Para isso, educadores consultados pelo UOL Tecnologia têm uma recomendação que exige esforços, na prática, mas se baseia em uma essência simples. O importante, quando se trata de educar pequenos internautas, é transmitir valores éticos, que se mantêm os mesmos na vida virtual e também na “real”. Esses valores diminuem as chances de uma criança adicionar desconhecidos numa rede social ou ver cenas de nudez, por exemplo. No entanto, dados recentes da pesquisa Norton Online Family afirmam que oito em cada dez brasileirinhos já passaram por experiências virtuais negativas, que incluem esse tipo de situação.

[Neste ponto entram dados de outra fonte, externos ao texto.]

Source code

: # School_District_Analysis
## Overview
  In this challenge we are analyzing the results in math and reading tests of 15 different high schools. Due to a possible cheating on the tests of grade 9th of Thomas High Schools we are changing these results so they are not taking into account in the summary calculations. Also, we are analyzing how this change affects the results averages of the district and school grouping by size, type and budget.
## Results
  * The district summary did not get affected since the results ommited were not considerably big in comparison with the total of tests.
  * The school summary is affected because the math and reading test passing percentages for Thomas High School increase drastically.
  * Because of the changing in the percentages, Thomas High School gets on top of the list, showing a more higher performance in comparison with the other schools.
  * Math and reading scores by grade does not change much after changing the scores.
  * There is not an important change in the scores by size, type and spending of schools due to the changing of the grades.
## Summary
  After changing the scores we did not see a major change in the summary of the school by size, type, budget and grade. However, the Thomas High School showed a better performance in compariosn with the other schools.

Começar cada vez mais cedo a educação virtual – seja em casa ou na escola -- é uma das armas para combater os riscos existentes no mundo online. Cleuza Vilas Boas, diretora pedagógica do Móbile, colégio em São Paulo, explica que até pouco tempo atrás, o assunto era abordado no 6º ano (quando a criança tem em média 11 anos). “Hoje, alunos com menos de 9 anos já tem MSN, perfil no Orkut e trocam e-mails com amigos. Portanto, adiantamos a discussão para o 4º ano”, revela.
Casa e escola
Um dos principais desafios que as escolas enfrentam é o fato de que ficar online já faz parte do cotidiano dos alunos. Muitos deles têm livre acesso a esse recurso em suas casas, mesmo sem a maturidade cognitiva e educacional para lidar com os riscos aos quais estão expostos online. A mesma pesquisa do começo desta reportagem revela que metade dos pais em todo o mundo subestima o tempo que seus filhos passam na web.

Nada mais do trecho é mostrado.